Sue Nesbit doesn’t pay much attention to sports, but the 50-year-old Manassas resident said she is pleased about the expected financial boon for the city.

“We don’t have a baseball team here?” Nesbit said after walking out of a doughnut shop on DuPont Circle. “If it brings in revenue, I am all for it.”

While most were excited about a team in town, some didn’t like the Anacostia site.

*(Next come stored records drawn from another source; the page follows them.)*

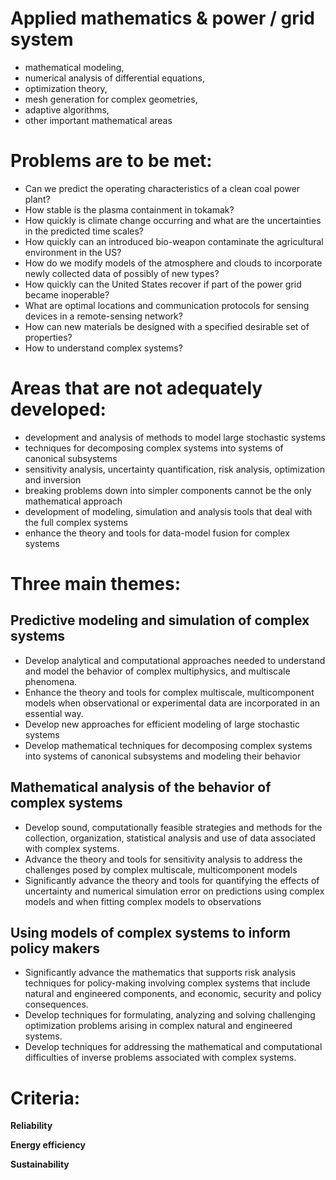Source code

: # Applied mathematics & power / grid system
* mathematical modeling, 
* numerical analysis of differential equations, 
* optimization theory, 
* mesh generation for complex geometries, 
* adaptive algorithms, 
* other important mathematical areas

# Problems are to be met:
* Can we predict the operating characteristics of a clean coal power plant?
* How stable is the plasma containment in tokamak?
* How quickly is climate change occurring and what are the uncertainties in the predicted time scales?
* How quickly can an introduced bio-weapon contaminate the agricultural environment in the US?
* How do we modify models of the atmosphere and clouds to incorporate newly collected data of possibly of new types?
* How quickly can the United States recover if part of the power grid became inoperable?
* What are optimal locations and communication  protocols for sensing devices in a remote-sensing network?
* How can new materials be designed with a specified desirable set of properties?
* How to understand complex systems?

# Areas that are not adequately developed:
* development and analysis of methods to model  large stochastic systems
* techniques for decomposing complex systems into systems of canonical subsystems
* sensitivity analysis, uncertainty  quantification, risk analysis, optimization and inversion
* breaking problems down into  simpler components cannot be the only mathematical  approach
* development of modeling, simulation and analysis tools that deal with the full complex systems
* enhance the theory and tools for data-model fusion for complex systems
	
# Three main themes:
## Predictive modeling and simulation of complex systems
* Develop analytical and computational approaches needed to understand and model the behavior of complex multiphysics, and multiscale phenomena.
* Enhance the theory and tools for complex multiscale, multicomponent models when observational or experimental data are incorporated in an essential way.
* Develop new approaches for efficient modeling of large stochastic systems
* Develop mathematical techniques for decomposing complex systems into systems of canonical subsystems and modeling their behavior

## Mathematical analysis of the behavior of complex systems
* Develop sound, computationally feasible strategies and methods for the collection, organization, statistical analysis and use of data associated with complex systems.
* Advance the theory and tools for sensitivity analysis to address the challenges posed by complex multiscale, multicomponent models
* Significantly advance the theory and tools for quantifying the effects of uncertainty and numerical simulation error on predictions using complex models and when fitting complex models to observations

## Using models of complex systems to inform policy makers
* Significantly advance the mathematics that supports risk analysis techniques for policy-making involving complex systems that include natural and engineered components, and economic, security and policy consequences.
* Develop techniques for formulating, analyzing and solving challenging optimization problems arising in complex natural and engineered systems.
* Develop techniques for addressing the mathematical and computational difficulties of inverse problems associated with complex systems.
		
		
# Criteria:

__Reliability__

__Energy efficiency__

__Sustainability__

		
		
		

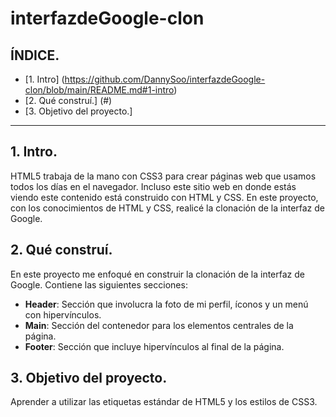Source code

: # interfazdeGoogle-clon

## ÍNDICE.

* [1. Intro] (https://github.com/DannySoo/interfazdeGoogle-clon/blob/main/README.md#1-intro)
* [2. Qué construí.] (#)
* [3. Objetivo del proyecto.]

****

## 1. Intro. 
HTML5 trabaja de la mano con CSS3 para crear páginas web que usamos todos los días en el navegador. Incluso este sitio web en donde estás viendo este contenido está construido con HTML y CSS.
En este proyecto, con los conocimientos de HTML y CSS, realicé la clonación de la interfaz de Google. 

## 2. Qué construí. 
En este proyecto me enfoqué en construir la clonación de la interfaz de Google. Contiene las siguientes secciones:
* **Header**: Sección que involucra la foto de mi perfil, íconos y un menú con hipervínculos.
* **Main**: Sección del contenedor para los elementos centrales de la página.
* **Footer**: Sección que incluye hipervínculos al final de la página.

## 3. Objetivo del proyecto. 
Aprender a utilizar las etiquetas estándar de HTML5 y los estilos de CSS3.
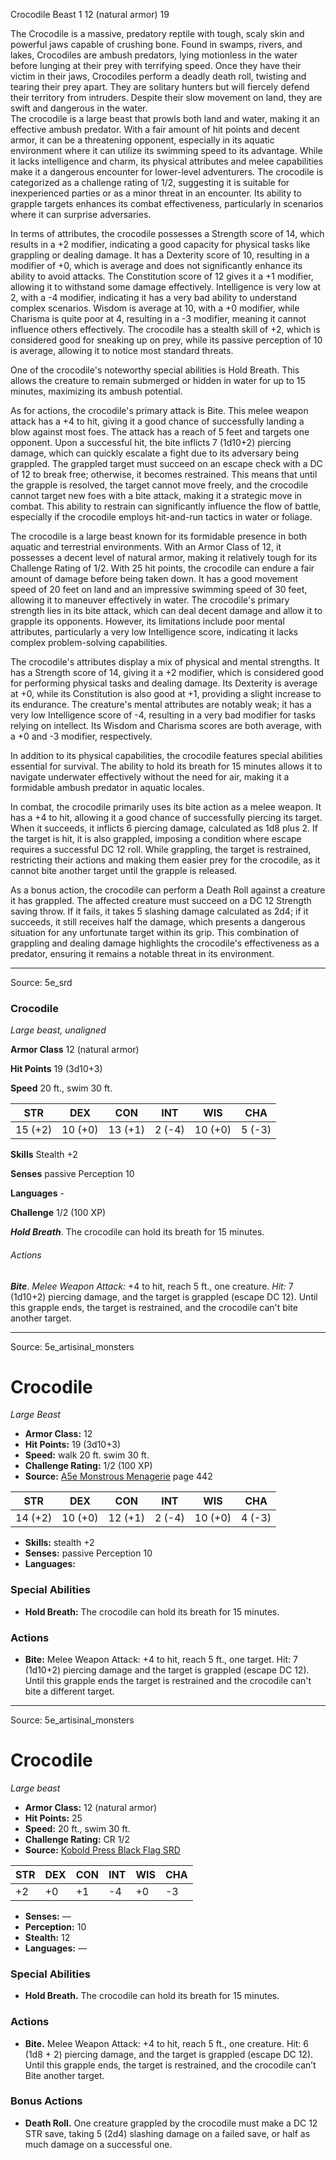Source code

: <MonsterName/>Crocodile</MonsterName>
<CreatureType/>Beast</CreatureType>
<CR/>1</CR>
<AC/>12 (natural armor)</AC>
<HP/>19</HP>
<summary>The Crocodile is a massive, predatory reptile with tough, scaly skin and powerful jaws capable of crushing bone. Found in swamps, rivers, and lakes, Crocodiles are ambush predators, lying motionless in the water before lunging at their prey with terrifying speed. Once they have their victim in their jaws, Crocodiles perform a deadly death roll, twisting and tearing their prey apart. They are solitary hunters but will fiercely defend their territory from intruders. Despite their slow movement on land, they are swift and dangerous in the water.</summary>

<summary>The crocodile is a large beast that prowls both land and water, making it an effective ambush predator. With a fair amount of hit points and decent armor, it can be a threatening opponent, especially in its aquatic environment where it can utilize its swimming speed to its advantage. While it lacks intelligence and charm, its physical attributes and melee capabilities make it a dangerous encounter for lower-level adventurers. The crocodile is categorized as a challenge rating of 1/2, suggesting it is suitable for inexperienced parties or as a minor threat in an encounter. Its ability to grapple targets enhances its combat effectiveness, particularly in scenarios where it can surprise adversaries.</summary>

<detail>

In terms of attributes, the crocodile possesses a Strength score of 14, which results in a +2 modifier, indicating a good capacity for physical tasks like grappling or dealing damage. It has a Dexterity score of 10, resulting in a modifier of +0, which is average and does not significantly enhance its ability to avoid attacks. The Constitution score of 12 gives it a +1 modifier, allowing it to withstand some damage effectively. Intelligence is very low at 2, with a -4 modifier, indicating it has a very bad ability to understand complex scenarios. Wisdom is average at 10, with a +0 modifier, while Charisma is quite poor at 4, resulting in a -3 modifier, meaning it cannot influence others effectively. The crocodile has a stealth skill of +2, which is considered good for sneaking up on prey, while its passive perception of 10 is average, allowing it to notice most standard threats.

One of the crocodile's noteworthy special abilities is Hold Breath. This allows the creature to remain submerged or hidden in water for up to 15 minutes, maximizing its ambush potential. 

As for actions, the crocodile's primary attack is Bite. This melee weapon attack has a +4 to hit, giving it a good chance of successfully landing a blow against most foes. The attack has a reach of 5 feet and targets one opponent. Upon a successful hit, the bite inflicts 7 (1d10+2) piercing damage, which can quickly escalate a fight due to its adversary being grappled. The grappled target must succeed on an escape check with a DC of 12 to break free; otherwise, it becomes restrained. This means that until the grapple is resolved, the target cannot move freely, and the crocodile cannot target new foes with a bite attack, making it a strategic move in combat. This ability to restrain can significantly influence the flow of battle, especially if the crocodile employs hit-and-run tactics in water or foliage.

The crocodile is a large beast known for its formidable presence in both aquatic and terrestrial environments. With an Armor Class of 12, it possesses a decent level of natural armor, making it relatively tough for its Challenge Rating of 1/2. With 25 hit points, the crocodile can endure a fair amount of damage before being taken down. It has a good movement speed of 20 feet on land and an impressive swimming speed of 30 feet, allowing it to maneuver effectively in water. The crocodile's primary strength lies in its bite attack, which can deal decent damage and allow it to grapple its opponents. However, its limitations include poor mental attributes, particularly a very low Intelligence score, indicating it lacks complex problem-solving capabilities.

The crocodile's attributes display a mix of physical and mental strengths. It has a Strength score of 14, giving it a +2 modifier, which is considered good for performing physical tasks and dealing damage. Its Dexterity is average at +0, while its Constitution is also good at +1, providing a slight increase to its endurance. The creature's mental attributes are notably weak; it has a very low Intelligence score of -4, resulting in a very bad modifier for tasks relying on intellect. Its Wisdom and Charisma scores are both average, with a +0 and -3 modifier, respectively.

In addition to its physical capabilities, the crocodile features special abilities essential for survival. The ability to hold its breath for 15 minutes allows it to navigate underwater effectively without the need for air, making it a formidable ambush predator in aquatic locales. 

In combat, the crocodile primarily uses its bite action as a melee weapon. It has a +4 to hit, allowing it a good chance of successfully piercing its target. When it succeeds, it inflicts 6 piercing damage, calculated as 1d8 plus 2. If the target is hit, it is also grappled, imposing a condition where escape requires a successful DC 12 roll. While grappling, the target is restrained, restricting their actions and making them easier prey for the crocodile, as it cannot bite another target until the grapple is released.

As a bonus action, the crocodile can perform a Death Roll against a creature it has grappled. The affected creature must succeed on a DC 12 Strength saving throw. If it fails, it takes 5 slashing damage calculated as 2d4; if it succeeds, it still receives half the damage, which presents a dangerous situation for any unfortunate target within its grip. This combination of grappling and dealing damage highlights the crocodile's effectiveness as a predator, ensuring it remains a notable threat in its environment.</detail>



---

Source: 5e_srd

### Crocodile

*Large beast, unaligned*

**Armor Class** 12 (natural armor)

**Hit Points** 19 (3d10+3)

**Speed** 20 ft., swim 30 ft.

| STR     | DEX     | CON     | INT    | WIS     | CHA    |
|---------|---------|---------|--------|---------|--------|
| 15 (+2) | 10 (+0) | 13 (+1) | 2 (-4) | 10 (+0) | 5 (-3) |

**Skills** Stealth +2

**Senses** passive Perception 10

**Languages** -

**Challenge** 1/2 (100 XP)

***Hold Breath***. The crocodile can hold its breath for 15 minutes.

###### Actions

***Bite***. *Melee Weapon Attack:* +4 to hit, reach 5 ft., one creature. *Hit:* 7 (1d10+2) piercing damage, and the target is grappled (escape DC 12). Until this grapple ends, the target is restrained, and the crocodile can't bite another target.



---

Source: 5e_artisinal_monsters

# Crocodile

*Large* *Beast*

- **Armor Class:** 12
- **Hit Points:** 19 (3d10+3)
- **Speed:** walk 20 ft. swim 30 ft.
- **Challenge Rating:** 1/2 (100 XP)
- **Source:** [A5e Monstrous Menagerie](https://enpublishingrpg.com/products/level-up-monstrous-menagerie-a5e) page 442

| STR | DEX | CON | INT | WIS | CHA |
| --- | --- | --- | --- | --- | --- |
| 14 (+2) | 10 (+0) | 12 (+1) | 2 (-4) | 10 (+0) | 4 (-3) |

- **Skills:** stealth +2
- **Senses:** passive Perception 10
- **Languages:** 

### Special Abilities

- **Hold Breath:** The crocodile can hold its breath for 15 minutes.

### Actions

- **Bite:** Melee Weapon Attack: +4 to hit, reach 5 ft., one target. Hit: 7 (1d10+2) piercing damage and the target is grappled (escape DC 12). Until this grapple ends  the target is restrained and the crocodile can't bite a different target.






---

Source: 5e_artisinal_monsters

# Crocodile

*Large beast*

- **Armor Class:** 12 (natural armor)
- **Hit Points:** 25
- **Speed:** 20 ft., swim 30 ft.
- **Challenge Rating:** CR 1/2
- **Source:** [Kobold Press Black Flag SRD](https://koboldpress.com/black-flag-roleplaying/)

| STR | DEX | CON | INT | WIS | CHA |
| --- | --- | --- | --- | --- | --- |
| +2 | +0 | +1 | -4 | +0 | -3 |

- **Senses:** —
- **Perception:** 10
- **Stealth:** 12
- **Languages:** —

### Special Abilities

- **Hold Breath.** The crocodile can hold its breath for 15 minutes.

### Actions

- **Bite.** Melee Weapon Attack: +4 to hit, reach 5 ft., one creature. Hit: 6 (1d8 + 2) piercing damage, and the target is grappled (escape DC 12). Until this grapple ends, the target is restrained, and the crocodile can’t Bite another target.

### Bonus Actions

- **Death Roll.** One creature grappled by the crocodile must make a DC 12 STR save, taking 5 (2d4) slashing damage on a failed save, or half as much damage on a successful one.



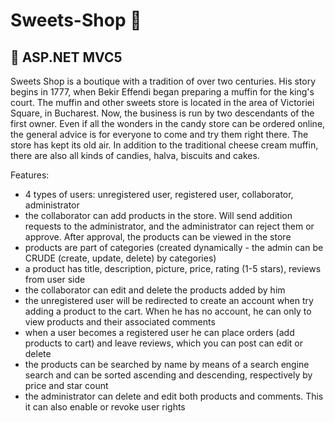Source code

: # Sweets-Shop :cupcake:

## :candy: ASP.NET MVC5

Sweets Shop is a boutique with a tradition of over two centuries. His story begins in 1777, when Bekir Effendi began preparing a muffin for the king's court. The muffin and other sweets store is located in the area of Victoriei Square, in Bucharest. Now, the business is run by two descendants of the first owner. Even if all the wonders in the candy store can be ordered online, the general advice is for everyone to come and try them right there. The store has kept its old air. In addition to the traditional cheese cream muffin, there are also all kinds of candies, halva, biscuits and cakes.

Features:
- 4 types of users: unregistered user, registered user, collaborator, administrator 
- the collaborator can add products in the store. Will send addition requests to the administrator, and the administrator can reject them or approve. After approval, the products can be viewed in the store
- products are part of categories (created dynamically - the admin can be CRUDE (create, update, delete) by categories) 
- a product has title, description, picture, price, rating (1-5 stars), reviews from user side 
- the collaborator can edit and delete the products added by him
- the unregistered user will be redirected to create an account when try adding a product to the cart. When he has no account, he can only to view products and their associated comments
- when a user becomes a registered user he can place orders (add products to cart) and leave reviews, which you can post can edit or delete 
- the products can be searched by name by means of a search engine search and can be sorted ascending and descending, respectively by price and star count
- the administrator can delete and edit both products and comments. This it can also enable or revoke user rights 

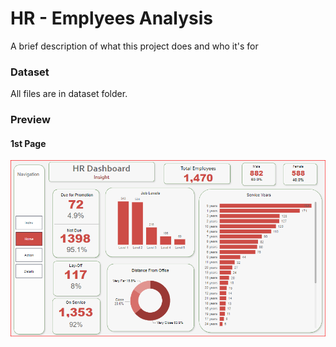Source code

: # HR - Emplyees Analysis

A brief description of what this project does and who it's for

### Dataset

All files are in dataset folder. 


### Preview


#### 1st Page 

![App Screenshot](Images/overview.PNG)
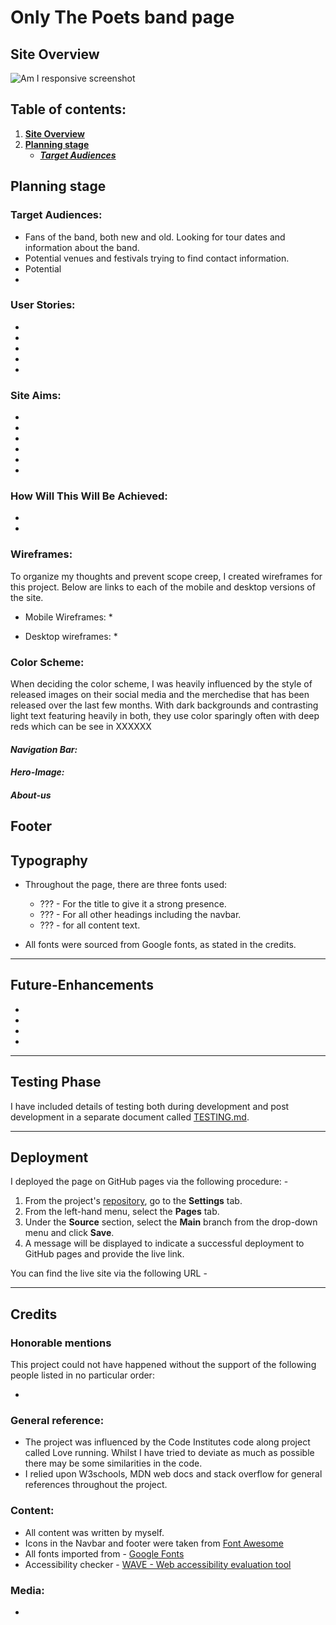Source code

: # **Only The Poets band page**
## **Site Overview**


![Am I responsive screenshot]()
## Table of contents:
1. [**Site Overview**](#site-overview)
1. [**Planning stage**](#planning-stage)
    * [***Target Audiences***](#target-audiences)


## **Planning stage**
### **Target Audiences:**
*  Fans of the band, both new and old. Looking for tour dates and information about the band. 
*  Potential venues and festivals trying to find contact information.
*  Potential 
* 

### **User Stories:**
* 
* 
* 
* 
*  

### **Site Aims:**
* 
* 
* 
* 
* 
* 

### **How Will This Will Be Achieved:**
* 

* 

### **Wireframes:**
To organize my thoughts and prevent scope creep, I created wireframes for this project. Below are links to each of the mobile and desktop versions of the site. 

* Mobile Wireframes:
    * 

* Desktop wireframes:
    * 



### **Color Scheme:**
When deciding the color scheme, I was heavily influenced by the style of released images on their social media and the merchedise that has been released over the last few months. With dark backgrounds and contrasting light text featuring heavily in both, they use color sparingly often with deep reds which can be see in XXXXXX

#### *Navigation Bar:*

#### *Hero-Image:*

#### *About-us*

## **Footer**


## **Typography**
* Throughout the page, there are three fonts used:
  * ??? - For the title to give it a strong presence.
  * ??? - For all other headings including the navbar. 
  * ??? - for all content text.

* All fonts were sourced from Google fonts, as stated in the credits.

***
## **Future-Enhancements**

* 

* 

* 

* 
***
## **Testing Phase**
I have included details of testing both during development and post development in a separate document called [TESTING.md](TESTING.md).
***
## **Deployment**
I deployed the page on GitHub pages via the following procedure: -

1. From the project's [repository](), go to the **Settings** tab.
2. From the left-hand menu, select the **Pages** tab.
3. Under the **Source** section, select the **Main** branch from the drop-down menu and click **Save**.
4. A message will be displayed to indicate a successful deployment to GitHub pages and provide the live link.

You  can find the live site via the following URL - 

***
## **Credits**
### **Honorable mentions**
This project could not have happened without the support of the following people listed in no particular order:


* 


### **General reference:**
* The project was influenced by the Code Institutes code along project called Love running. Whilst I have tried to deviate as much as possible there may be some similarities in the code.
* I relied upon W3schools, MDN web docs and stack overflow for general references throughout the project.

### **Content:**
* All content was written by myself.
* Icons in the Navbar and footer were taken from [Font Awesome](https://fontawesome.com)
* All fonts imported from - [Google Fonts](https://fonts.google.com/)
* Accessibility checker - [WAVE - Web accessibility evaluation tool](https://wave.webaim.org/)
  
### **Media:**
*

Centreville resident James O. Graham, 26, would have preferred the team going to Northern Virginia and a ballpark near Dulles International Airport.

“I am mad it didn’t come to Northern Virginia,” Graham said at Reston Town Center. “This whole metro area lives on the outskirts and commutes to D.C. There is no reason they couldn’t put it out here where we live.”

But Bower is happy stadium traffic won’t further clog busy roads near his Reston home.

“I am glad it didn’t go to Northern Virginia,” he said. “It would have made traffic a mess.”

And McMillan has concerns about attending games at the Southeast site at rush hour.

“The only thing I worry about is traffic,” the Alexandria resident said. “If a chicken truck turns over here, it stops traffic for hours. The city isn’t ready for that kind of traffic.”

While there was joy about the franchise move in Washington, the feelings up north at Camden Yards, where the Orioles were playing the Toronto Blue Jays in a doubleheader, were mixed.

George McSwain brought his 4-year old son to the park along with a sign that read, “Thank you very much MLB for ruining the Expos.” The word “Expos” was crossed out and replaced by “O’s.”

“I am irate about it,” said McSwain, 29, from North East, Md., in Cecil County. “Washington already lost two teams. I think it will cost us 20,000 fans a night. Once Angelos sells the team, there is not a lot we can do. We could lose the team to another city.”

But Dave Murray, who has been an Orioles season ticket holder for 19 years, doesn’t believe the sky is falling in Baltimore. The 70-year-old Beltsville resident grew up as hardcore fan of the original Senators.

“Washington deserves a team,” Murray said. “A Washington team is not going to hurt the Orioles too much. Even though a lot of people from Washington come here, this is a Baltimore thing. It is shorter for me to come here than the new park. I am going to stay with the Orioles.”

And now that D.C. has a team, the city will have another sight worth seeing along with monuments and museums. Los Angeles native Carlos Gutierrez was downtown yesterday and pleased to hear he will be able to see the national pastime in the nation’s capital.

“It’s great,” said the 35-year-old technology consultant, who visits Washington about four times a year. “It will be good for the city. It will be an attraction to me when I am in town. When I am in San Francisco, I go to [SBC Park]. I would love to see a game here.”